И свободная духом не согрешила.
Не колеблясь, вырвала глаз прекрасный
И юноше ветреному со словами:
«На, возьми же!» — его протянула.
И в тот же миг страсть в нем исчезла,
И он стал молить ее о прощенье:
«Слава тебе, благочестивая!
Верь, это больше не повторится!»
Дотронувшись до тебя, я как будто
Заключил в объятья огонь жестокий,
Голыми руками схватил кобру.
Счастлива будь и, молю, прости мне!»
А потом та свободная бхикшуни
Направилась туда, где был Будда;
Знаки добродетели высшей узрела
И сразу же стала, как прежде, с глазом.
ИЗ «ДЖАТАК»
ДЖАТАКА О СУССОНДИ
«Там и запах цветов тимиры [318]...» Эту историю Учитель, находясь в Джетаване [319], рассказал об одном удрученном бхикшу. «Правда ли, что ты тоскуешь?— спросил Учитель. «Правда», — отвечает тот. «По ком же ты тоскуешь?» — «Я увидел одну нарядную женщину». — «За женщинами уследить невозможно, — сказал Учитель, — даже привратники в царстве нагое берегли и не смогли уберечь женщину». И по просьбе бхикшу он рассказал историю о прошлом.

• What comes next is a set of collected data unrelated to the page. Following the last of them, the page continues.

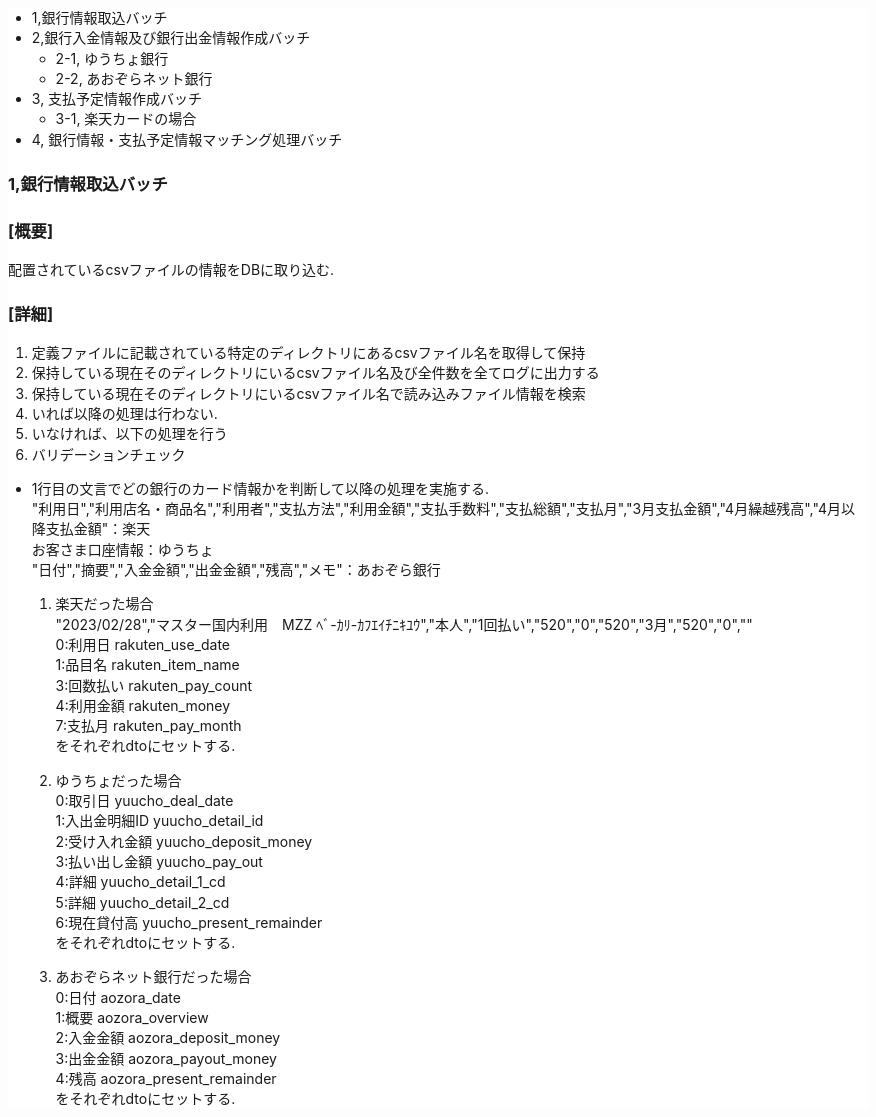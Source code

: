 * 1,銀行情報取込バッチ  
* 2,銀行入金情報及び銀行出金情報作成バッチ  
  * 2-1, ゆうちょ銀行  
  * 2-2, あおぞらネット銀行  
* 3, 支払予定情報作成バッチ  
  * 3-1, 楽天カードの場合  
* 4, 銀行情報・支払予定情報マッチング処理バッチ  
  
  
  
### 1,銀行情報取込バッチ  
### [概要]  
配置されているcsvファイルの情報をDBに取り込む.  
### [詳細]  
1. 定義ファイルに記載されている特定のディレクトリにあるcsvファイル名を取得して保持  
2. 保持している現在そのディレクトリにいるcsvファイル名及び全件数を全てログに出力する  
3. 保持している現在そのディレクトリにいるcsvファイル名で読み込みファイル情報を検索  
4. いれば以降の処理は行わない.  
5. いなければ、以下の処理を行う  
6. バリデーションチェック  
* 1行目の文言でどの銀行のカード情報かを判断して以降の処理を実施する.  
"利用日","利用店名・商品名","利用者","支払方法","利用金額","支払手数料","支払総額","支払月","3月支払金額","4月繰越残高","4月以降支払金額"：楽天  
お客さま口座情報：ゆうちょ  
"日付","摘要","入金金額","出金金額","残高","メモ"：あおぞら銀行  
  
  1. 楽天だった場合  
"2023/02/28","マスター国内利用　MZZ ﾍﾞ-ｶﾘ-ｶﾌｴｲﾁﾆｷﾕｳ","本人","1回払い","520","0","520","3月","520","0",""  
0:利用日 rakuten_use_date  
1:品目名 rakuten_item_name  
3:回数払い rakuten_pay_count  
4:利用金額 rakuten_money  
7:支払月 rakuten_pay_month  
をそれぞれdtoにセットする.  
  
  
  2. ゆうちょだった場合  
0:取引日 yuucho_deal_date  
1:入出金明細ID yuucho_detail_id  
2:受け入れ金額 yuucho_deposit_money  
3:払い出し金額 yuucho_pay_out  
4:詳細 yuucho_detail_1_cd  
5:詳細 yuucho_detail_2_cd  
6:現在貸付高 yuucho_present_remainder  
をそれぞれdtoにセットする.  
  
  
  3. あおぞらネット銀行だった場合    
0:日付 aozora_date  
1:概要 aozora_overview  
2:入金金額 aozora_deposit_money  
3:出金金額 aozora_payout_money  
4:残高 aozora_present_remainder  
をそれぞれdtoにセットする.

Некогда правил в городе Варанаси [320]царь по имени Тамба.
Его главная жена Суссонди была необычайно красива.
В то время Бодхисаттва возродился в образе нага [321]и жил в царстве нагов в Серумадипе. [322]Тогда Нага дипа называлась Серумадипой.
Однажды он явился в Варанаси и стал играть в кости с молодым царем Тамбой. Увидав его, приближенные сказали царице: «Какой-то красивый юноша играет в кости с нашим царем». Суссонди захотела на него посмотреть. Нарядившись, она явилась со своей свитой в игральную комнату и стала его разглядывать. Тот тоже посмотрел на царицу, и оба полюбили друг друга.
Тогда силою волшебства царь нагов поднял в городе ураган. Люди из царской свиты, боясь, что разрушится дворец, разбежались. А наг своими чарами сделал тьму, подхватил царицу и по воздуху перенес ее в свой дворец в Нагадипе. Как исчезла и куда делась Суссонди, никто не знал.